◆ **Exercise description**
Every record below, from first to last, should be copied exactly; leave the pictures out.

◆ **Extracted material**

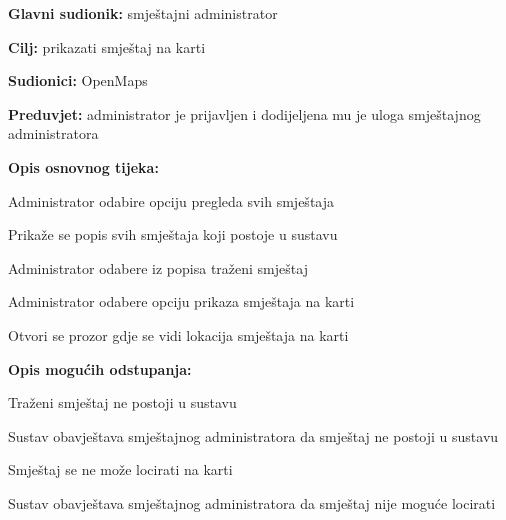                         \noindent {}
					\begin{packed_item}
	
						\item \textbf{Glavni sudionik: }smještajni administrator
						\item  \textbf{Cilj:} prikazati smještaj na karti
						\item  \textbf{Sudionici:} OpenMaps
						\item  \textbf{Preduvjet:} administrator je prijavljen i dodijeljena mu je uloga smještajnog administratora
						\item  \textbf{Opis osnovnog tijeka:}
						
						\item[] \begin{packed_enum}
	
							\item Administrator odabire opciju pregleda svih smještaja
							\item Prikaže se popis svih smještaja koji postoje u sustavu
							\item Administrator odabere iz popisa traženi smještaj
							\item Administrator odabere opciju prikaza smještaja na karti
							\item Otvori se prozor gdje se vidi lokacija smještaja na karti
						\end{packed_enum}
						
						\item  \textbf{Opis mogućih odstupanja:}
						
						\item[] \begin{packed_item}
	
							\item[3.a] Traženi smještaj ne postoji u sustavu
							\item[] \begin{packed_enum}
								
								\item Sustav obavještava smještajnog administratora da smještaj ne postoji u sustavu
								
							\end{packed_enum}
							\item[4.a] Smještaj se ne može locirati na karti
							\item[] \begin{packed_enum}
								
								\item Sustav obavještava smještajnog administratora da smještaj nije moguće locirati
								
							\end{packed_enum}
							
						\end{packed_item}
					\end{packed_item}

◆ **Answer**
                         \noindent {}
					\begin{packed_item}
	
						\item \textbf{Glavni sudionik: }smještajni administrator
						\item  \textbf{Cilj:} prikazati smještaj na karti
						\item  \textbf{Sudionici:} OpenMaps
						\item  \textbf{Preduvjet:} administrator je prijavljen i dodijeljena mu je uloga smještajnog administratora
						\item  \textbf{Opis osnovnog tijeka:}
						
						\item[] \begin{packed_enum}
	
							\item Administrator odabire opciju pregleda svih smještaja
							\item Prikaže se popis svih smještaja koji postoje u sustavu
							\item Administrator odabere iz popisa traženi smještaj
							\item Administrator odabere opciju prikaza smještaja na karti
							\item Otvori se prozor gdje se vidi lokacija smještaja na karti
						\end{packed_enum}
						
						\item  \textbf{Opis mogućih odstupanja:}
						
						\item[] \begin{packed_item}
	
							\item[3.a] Traženi smještaj ne postoji u sustavu
							\item[] \begin{packed_enum}
								
								\item Sustav obavještava smještajnog administratora da smještaj ne postoji u sustavu
								
							\end{packed_enum}
							\item[4.a] Smještaj se ne može locirati na karti
							\item[] \begin{packed_enum}
								
								\item Sustav obavještava smještajnog administratora da smještaj nije moguće locirati
								
							\end{packed_enum}
							
						\end{packed_item}
					\end{packed_item}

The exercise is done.